There are still new fixed volume hedges being written after the storm, but they are a very small minority of the market. Dynamically managing a hedge month to month to make sure the generator is never caught short is a very different proposition, and not everybody is eager to sign up for that as a sponsor or as a third-party source of capital.

As for proxy contracts, weather-linked or insurance-linked groups who offered that product before the storm have responded to market angst by inserting a cap. Instead of using proxy generation as the primary settlement index, the market has shifted to settling on metered generation, and using proxy generation as a damages calculator in the event of project non-performance.

If it is windy and sunny at the project location, the spot electricity price is high and the project is not operating, damages will be calculated for that period, but those damages are subject to a quarterly, annual or aggregate limit. The limit scales with the size of the project and is a negotiated term.

It is basically an as-generated swap with the damages calculated based on the proxy revenue rather than actual generation. In a sense, the result is just a hybrid of what was available in the market before Uri.

Impact on VPPAs

Corporations that signed VPPAs before the storm did not talk publicly about it, but some were not terribly excited about how their projects performed during the storm. On the other hand, there were some buyers of electricity whose projects operated flawlessly, and their PPAs proved very valuable to the electricity purchasers.

The corporate PPA market has responded with an interest in tightening definitions around availability and performance — including by pushing for proxy generation as a damages calculator in its procurement conditions with developers. However, today there are more VPPA buyers in the market than there are sellers. In this sellers’ market, clean energy buyers are generally term takers rather than term setters, and we continue to see projects push for traditional as-generated contracts.

(For other assessments of the effects of Uri on the hedge market, see “Financing Merchant Projects After Texas” in the April 2021 NewsWire and “Diagnosing Weather-Driven Financial Risk in Hedges” in the June 2021 NewsWire.)

Why Texas?

The hedge market is not limited to Texas. The same types of hedges can be found in SPP, MISO and PJM, but the majority have been done in Texas for two reasons. One is Texas has punched above its weight in the number of wind farms that have been built there. The other reason is that the tradeable forward curve in Texas has been close to or in some cases even exceeded the VPPA market price.

In large parts of PJM, for example, projects have historically required an electricity price that is above what the financial markets are offering. Corporate clean energy and utility buyers have basically agreed to pay a premium to the spot market price for electricity in order to get more renewable energy projects built.

In Texas, generators have had more of a competitive menu of options. Depending on where the corporate appetite is relative to the gas curve in any given week, month or quarter, a corporate PPA may be more attractive or a financial hedge may look better.
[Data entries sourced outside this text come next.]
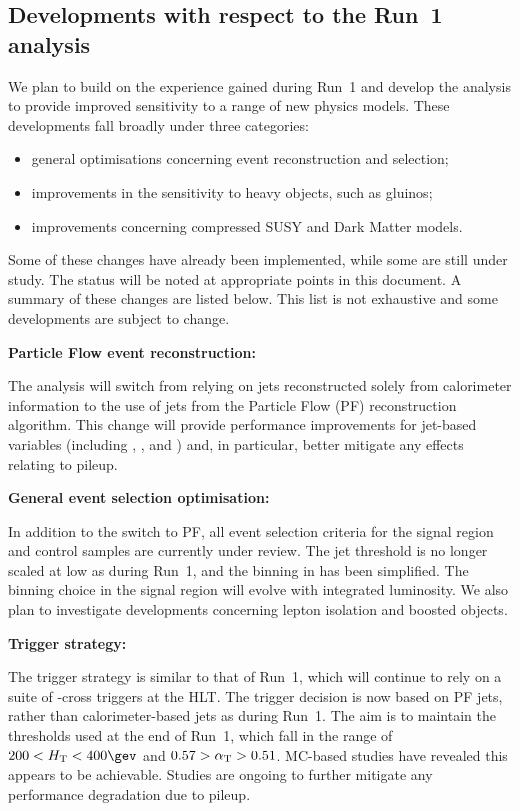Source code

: \subsection{Developments with respect to the Run~1 analysis}
\label{sec:changes}

We plan to build on the experience gained during Run~1 and develop the
analysis to provide improved sensitivity to a range of new physics
models. These developments fall broadly under three categories:

\begin{itemize}
\item general optimisations concerning event reconstruction and
  selection;
\item improvements in the sensitivity to heavy objects, such as gluinos;
\item improvements concerning compressed SUSY and Dark Matter
  models. 
\end{itemize}

Some of these changes have already been implemented, while some are
still under study. The status will be noted at appropriate points in
this document. A summary of these changes are listed below. This list
is not exhaustive and some developments are subject to change.

{\bf Particle Flow event reconstruction:}

The analysis will switch from relying on jets reconstructed solely
from calorimeter information to the use of jets from the Particle Flow
(PF) reconstruction algorithm. This change will provide performance
improvements for jet-based variables (including \scalht, \mht, and
\alphat) and, in particular, better mitigate any effects relating to
pileup.

{\bf General event selection optimisation:}

In addition to the switch to PF, all event selection criteria for the
signal region and control samples are currently under review. The jet
\Pt threshold is no longer scaled at low \scalht as during Run~1, and
the binning in \scalht has been simplified. The binning choice in the
signal region will evolve with integrated luminosity.  We also plan to
investigate developments concerning lepton isolation and boosted
objects.

{\bf Trigger strategy:}

The trigger strategy is similar to that of Run~1, which will continue
to rely on a suite of \scalht-\alphat cross triggers at the HLT. The
trigger decision is now based on PF jets, rather than
calorimeter-based jets as during Run~1. The aim is to maintain the
thresholds used at the end of Run~1, which fall in the range of $200 <
\scalht < 400\gev$ and $0.57 > \alpha_{\text{T}} > 0.51$. MC-based studies have
revealed this appears to be achievable. Studies are ongoing to further
mitigate any performance degradation due to pileup.

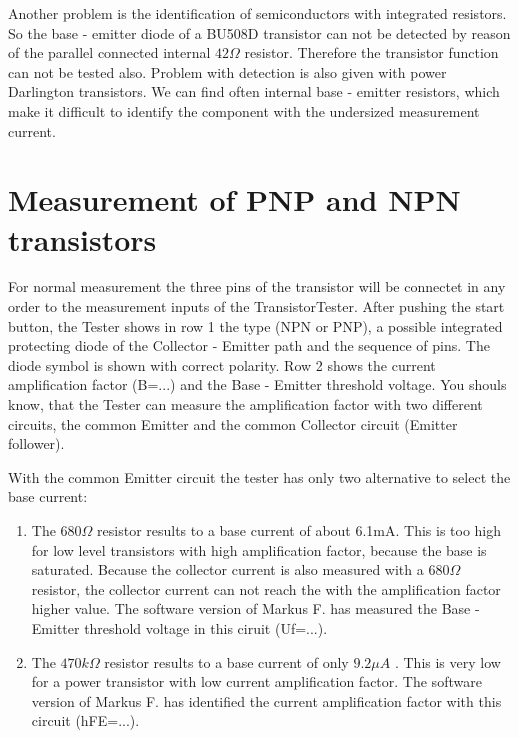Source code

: Another problem is the identification of semiconductors with integrated resistors.
So the base - emitter diode of a BU508D transistor can not be detected by reason of the parallel connected
internal \(42 \Omega\) resistor.
Therefore the transistor function can not be tested also.
Problem with detection is also given with power Darlington transistors. We can find often internal
base - emitter resistors, which make it difficult to identify the component with the undersized measurement current.

\section{Measurement of PNP and NPN transistors}
For normal measurement the three pins of the transistor will be connectet in any order to the measurement
inputs of the TransistorTester.
After pushing the start button, the Tester shows in row 1 the type (NPN or PNP), 
a possible integrated protecting diode of the Collector - Emitter path and the
sequence of pins. The diode symbol is shown with correct polarity.
Row 2 shows the current amplification factor (B=...) and the Base - Emitter threshold voltage.
You shouls know, that the Tester can measure the amplification factor with two different circuits,
the common Emitter and the common Collector circuit (Emitter follower).


With the common Emitter circuit the tester has only two alternative to select the base current:
\begin{enumerate}
\item The \(680 \Omega\) resistor results to a base current of about 6.1mA. 
This is too high for low level transistors with high amplification factor, because the base is saturated.
Because the collector current is also measured with a \(680 \Omega\) resistor, the collector current
can not reach the with the amplification factor higher value.
The software version of Markus F. has measured the Base - Emitter threshold voltage in this ciruit (Uf=...).\\
\item The \(470 k\Omega\) resistor results to a base current of only \(9.2 \mu A\) .
This is very low for a power transistor with low current amplification factor.
The software version of Markus F. has identified the current amplification factor with this circuit (hFE=...).\\
\end{enumerate}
In PJM, if there is no corporate and utility offtake available, projects have pursued financial hedges, but typically at a lower price.

Summing up, the menu of hedge options is the same as it was before Uri, but there have been changes to avoid repeating some of the financial outcomes from Uri in the future. Proxy generation is still used, but as the damages calculator as opposed to the full settlement index, and you have a choice where you want to set the materiality threshold and the limit on those damages. These types of things affect the price for the hedge.

The other subject that is getting a lot of attention today in negotiations is the importance of a committed commercial operation date for the power project. Generators are facing lots of uncertainty about when projects can be delivered. They may have a target date of X, but then push for 18+ months of flexibility on that COD date. From a buyer’s perspective, locking in a fixed price with that much uncertainty in start date is a real challenge.